**Problem requirements**
Among the records that follow, find the line with "0.4 WEIGHT FOR" and the line with "Players in these". Set down those lines and all lines between them exactly, without adding anything.

------ Raw data

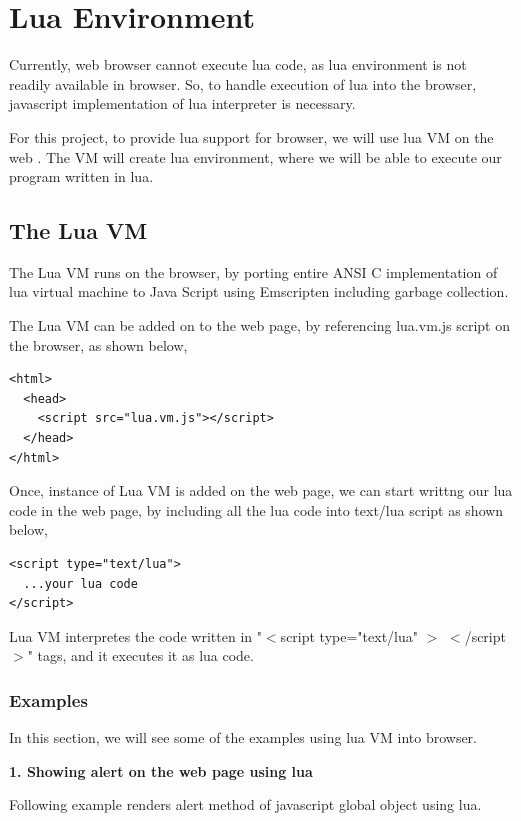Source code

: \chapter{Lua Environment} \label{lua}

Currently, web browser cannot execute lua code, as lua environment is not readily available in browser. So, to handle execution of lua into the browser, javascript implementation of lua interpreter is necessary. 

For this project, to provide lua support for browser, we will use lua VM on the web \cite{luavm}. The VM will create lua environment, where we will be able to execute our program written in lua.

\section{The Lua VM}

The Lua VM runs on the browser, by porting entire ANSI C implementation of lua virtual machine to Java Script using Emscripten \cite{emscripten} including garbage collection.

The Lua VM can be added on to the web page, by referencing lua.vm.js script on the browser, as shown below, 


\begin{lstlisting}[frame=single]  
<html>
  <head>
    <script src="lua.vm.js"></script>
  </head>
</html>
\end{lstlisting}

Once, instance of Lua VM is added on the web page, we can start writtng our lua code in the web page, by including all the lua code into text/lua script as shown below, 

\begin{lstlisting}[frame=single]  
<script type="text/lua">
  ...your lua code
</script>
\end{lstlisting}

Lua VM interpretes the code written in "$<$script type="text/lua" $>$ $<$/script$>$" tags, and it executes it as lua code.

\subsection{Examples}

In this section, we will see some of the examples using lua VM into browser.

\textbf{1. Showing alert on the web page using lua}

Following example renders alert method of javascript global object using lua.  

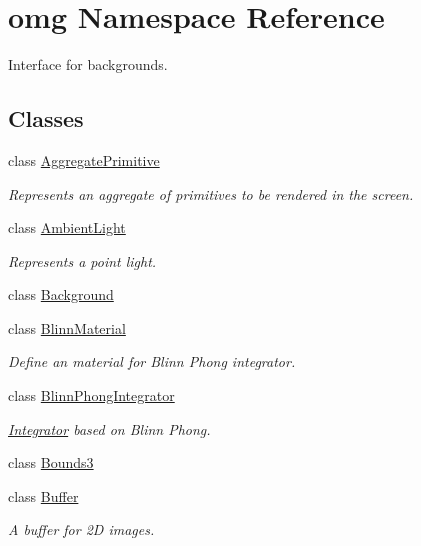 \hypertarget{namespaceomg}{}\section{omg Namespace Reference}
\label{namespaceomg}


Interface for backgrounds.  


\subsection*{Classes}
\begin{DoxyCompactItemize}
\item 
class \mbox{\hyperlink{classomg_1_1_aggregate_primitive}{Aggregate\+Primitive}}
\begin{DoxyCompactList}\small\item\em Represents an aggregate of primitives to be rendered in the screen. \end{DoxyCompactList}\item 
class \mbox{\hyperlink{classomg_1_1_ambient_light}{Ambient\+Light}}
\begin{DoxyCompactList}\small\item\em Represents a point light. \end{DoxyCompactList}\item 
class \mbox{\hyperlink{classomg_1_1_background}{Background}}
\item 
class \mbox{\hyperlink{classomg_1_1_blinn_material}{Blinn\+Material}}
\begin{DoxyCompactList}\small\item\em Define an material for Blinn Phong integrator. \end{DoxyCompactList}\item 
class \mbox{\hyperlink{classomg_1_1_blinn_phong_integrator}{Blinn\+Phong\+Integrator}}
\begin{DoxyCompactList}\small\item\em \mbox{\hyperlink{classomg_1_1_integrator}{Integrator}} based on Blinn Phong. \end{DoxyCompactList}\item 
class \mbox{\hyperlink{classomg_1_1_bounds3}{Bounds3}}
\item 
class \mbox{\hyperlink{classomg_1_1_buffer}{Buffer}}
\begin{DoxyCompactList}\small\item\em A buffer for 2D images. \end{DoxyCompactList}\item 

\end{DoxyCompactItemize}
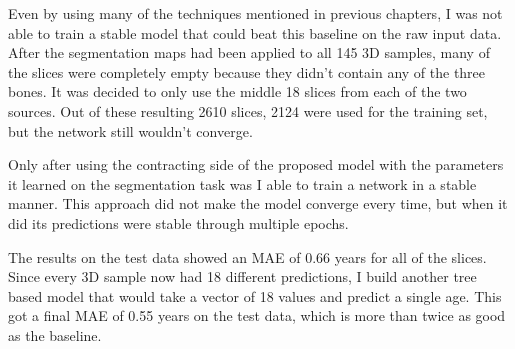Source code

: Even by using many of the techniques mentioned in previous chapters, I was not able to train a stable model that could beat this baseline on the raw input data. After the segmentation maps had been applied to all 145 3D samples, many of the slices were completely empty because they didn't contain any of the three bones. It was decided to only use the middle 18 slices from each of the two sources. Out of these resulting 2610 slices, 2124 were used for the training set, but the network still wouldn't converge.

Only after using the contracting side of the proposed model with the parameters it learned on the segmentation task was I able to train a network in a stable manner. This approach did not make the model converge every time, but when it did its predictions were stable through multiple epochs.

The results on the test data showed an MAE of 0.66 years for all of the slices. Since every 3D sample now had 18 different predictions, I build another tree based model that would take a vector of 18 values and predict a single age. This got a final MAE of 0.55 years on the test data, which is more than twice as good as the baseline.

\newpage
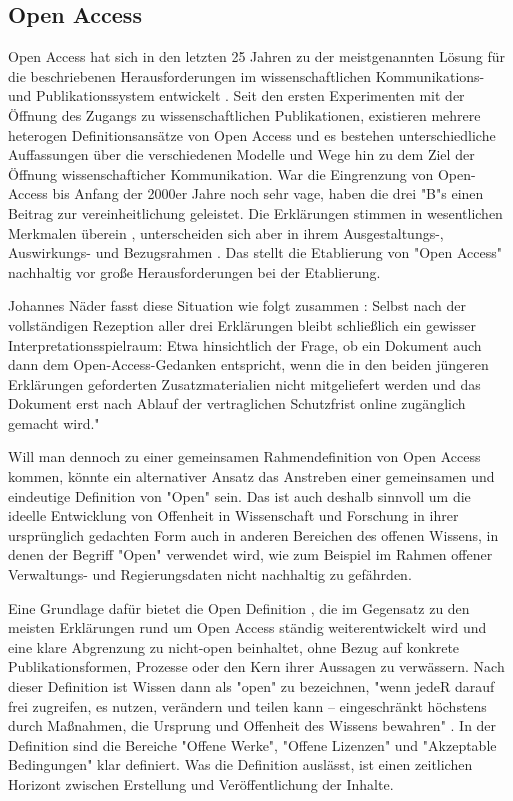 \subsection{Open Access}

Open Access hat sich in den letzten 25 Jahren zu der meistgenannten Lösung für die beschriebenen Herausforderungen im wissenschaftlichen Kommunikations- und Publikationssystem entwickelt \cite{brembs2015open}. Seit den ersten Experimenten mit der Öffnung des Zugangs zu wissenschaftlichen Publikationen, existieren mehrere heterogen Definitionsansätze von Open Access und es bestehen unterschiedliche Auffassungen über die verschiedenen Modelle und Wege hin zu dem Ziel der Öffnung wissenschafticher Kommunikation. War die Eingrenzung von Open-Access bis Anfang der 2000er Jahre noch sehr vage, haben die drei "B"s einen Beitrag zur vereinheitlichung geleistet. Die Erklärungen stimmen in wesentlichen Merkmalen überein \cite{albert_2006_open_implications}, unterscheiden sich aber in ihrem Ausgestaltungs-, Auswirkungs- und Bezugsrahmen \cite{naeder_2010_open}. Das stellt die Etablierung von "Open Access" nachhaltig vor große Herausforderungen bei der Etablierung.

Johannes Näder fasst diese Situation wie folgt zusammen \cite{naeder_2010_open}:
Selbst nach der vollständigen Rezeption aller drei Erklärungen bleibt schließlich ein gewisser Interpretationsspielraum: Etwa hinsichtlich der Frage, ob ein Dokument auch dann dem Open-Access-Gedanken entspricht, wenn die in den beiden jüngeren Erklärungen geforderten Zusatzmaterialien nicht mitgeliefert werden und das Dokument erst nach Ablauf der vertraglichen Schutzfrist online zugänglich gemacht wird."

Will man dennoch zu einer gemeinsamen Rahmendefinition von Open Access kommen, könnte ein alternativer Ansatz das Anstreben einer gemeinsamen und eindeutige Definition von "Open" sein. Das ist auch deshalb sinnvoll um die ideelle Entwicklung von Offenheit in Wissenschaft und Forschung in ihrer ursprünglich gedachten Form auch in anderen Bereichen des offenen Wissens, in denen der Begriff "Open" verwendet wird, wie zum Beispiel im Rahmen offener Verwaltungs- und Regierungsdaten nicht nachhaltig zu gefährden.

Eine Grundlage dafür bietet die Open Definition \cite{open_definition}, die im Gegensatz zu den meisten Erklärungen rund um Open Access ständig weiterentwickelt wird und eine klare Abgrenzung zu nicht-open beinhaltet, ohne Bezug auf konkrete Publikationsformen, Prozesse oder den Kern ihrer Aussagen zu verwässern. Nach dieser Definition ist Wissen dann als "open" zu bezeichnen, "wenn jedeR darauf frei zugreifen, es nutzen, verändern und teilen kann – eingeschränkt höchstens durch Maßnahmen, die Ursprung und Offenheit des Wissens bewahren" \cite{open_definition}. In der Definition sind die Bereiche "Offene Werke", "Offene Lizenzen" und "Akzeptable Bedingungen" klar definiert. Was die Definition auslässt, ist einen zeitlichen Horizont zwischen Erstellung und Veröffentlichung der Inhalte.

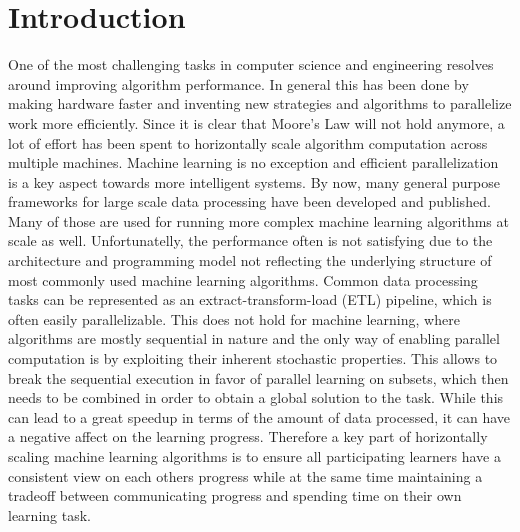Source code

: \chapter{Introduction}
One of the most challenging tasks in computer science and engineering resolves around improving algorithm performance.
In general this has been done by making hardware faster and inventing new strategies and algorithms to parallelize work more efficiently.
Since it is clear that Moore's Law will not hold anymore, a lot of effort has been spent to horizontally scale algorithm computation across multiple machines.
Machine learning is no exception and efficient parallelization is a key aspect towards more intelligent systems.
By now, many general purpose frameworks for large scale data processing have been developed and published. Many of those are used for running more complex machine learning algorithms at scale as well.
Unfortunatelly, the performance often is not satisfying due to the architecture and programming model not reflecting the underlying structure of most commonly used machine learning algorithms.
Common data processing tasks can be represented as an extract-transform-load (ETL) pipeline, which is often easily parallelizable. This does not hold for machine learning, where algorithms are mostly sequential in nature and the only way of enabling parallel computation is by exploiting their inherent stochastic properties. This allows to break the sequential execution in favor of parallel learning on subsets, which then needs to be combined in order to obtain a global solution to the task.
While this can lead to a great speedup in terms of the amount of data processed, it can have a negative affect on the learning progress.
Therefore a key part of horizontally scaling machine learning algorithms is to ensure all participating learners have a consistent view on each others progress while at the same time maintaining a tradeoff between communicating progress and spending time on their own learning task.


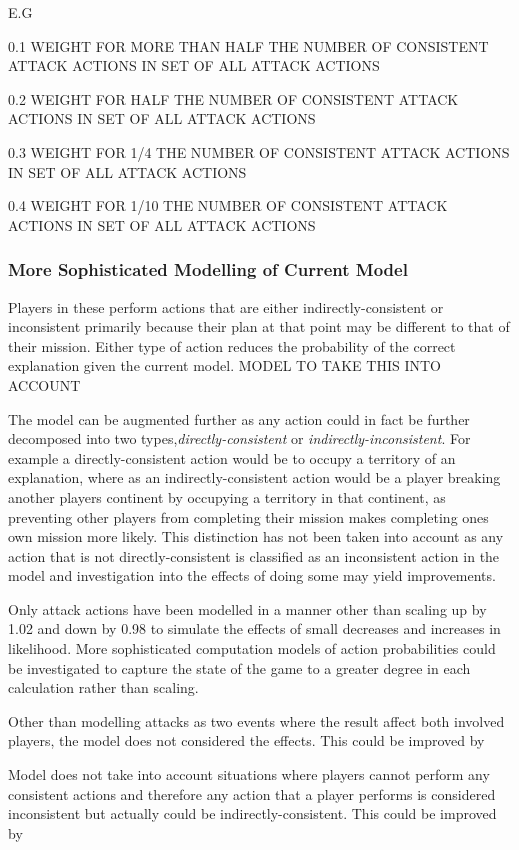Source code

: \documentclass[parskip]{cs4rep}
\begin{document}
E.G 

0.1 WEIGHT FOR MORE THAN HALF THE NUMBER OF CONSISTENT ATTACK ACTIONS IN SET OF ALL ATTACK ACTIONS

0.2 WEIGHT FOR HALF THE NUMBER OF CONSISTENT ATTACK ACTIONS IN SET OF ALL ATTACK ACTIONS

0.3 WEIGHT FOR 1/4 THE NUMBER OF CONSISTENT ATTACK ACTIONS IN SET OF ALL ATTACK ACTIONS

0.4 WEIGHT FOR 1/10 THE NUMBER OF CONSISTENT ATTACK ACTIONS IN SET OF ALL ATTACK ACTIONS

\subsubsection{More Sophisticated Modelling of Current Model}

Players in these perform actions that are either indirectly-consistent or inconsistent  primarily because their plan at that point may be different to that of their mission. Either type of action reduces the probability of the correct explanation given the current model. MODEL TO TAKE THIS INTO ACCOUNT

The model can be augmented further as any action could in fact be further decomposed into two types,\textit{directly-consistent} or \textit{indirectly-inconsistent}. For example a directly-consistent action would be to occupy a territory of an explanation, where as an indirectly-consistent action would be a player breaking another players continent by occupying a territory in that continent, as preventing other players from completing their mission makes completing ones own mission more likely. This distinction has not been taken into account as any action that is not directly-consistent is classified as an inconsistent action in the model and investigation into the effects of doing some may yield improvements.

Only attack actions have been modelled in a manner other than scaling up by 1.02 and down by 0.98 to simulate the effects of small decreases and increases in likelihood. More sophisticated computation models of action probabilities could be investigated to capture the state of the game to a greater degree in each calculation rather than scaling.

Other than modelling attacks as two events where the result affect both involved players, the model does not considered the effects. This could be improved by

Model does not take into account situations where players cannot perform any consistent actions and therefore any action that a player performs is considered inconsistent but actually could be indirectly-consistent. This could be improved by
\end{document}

------------

**Task solution**
0.4 WEIGHT FOR 1/10 THE NUMBER OF CONSISTENT ATTACK ACTIONS IN SET OF ALL ATTACK ACTIONS

\subsubsection{More Sophisticated Modelling of Current Model}

Players in these perform actions that are either indirectly-consistent or inconsistent  primarily because their plan at that point may be different to that of their mission. Either type of action reduces the probability of the correct explanation given the current model. MODEL TO TAKE THIS INTO ACCOUNT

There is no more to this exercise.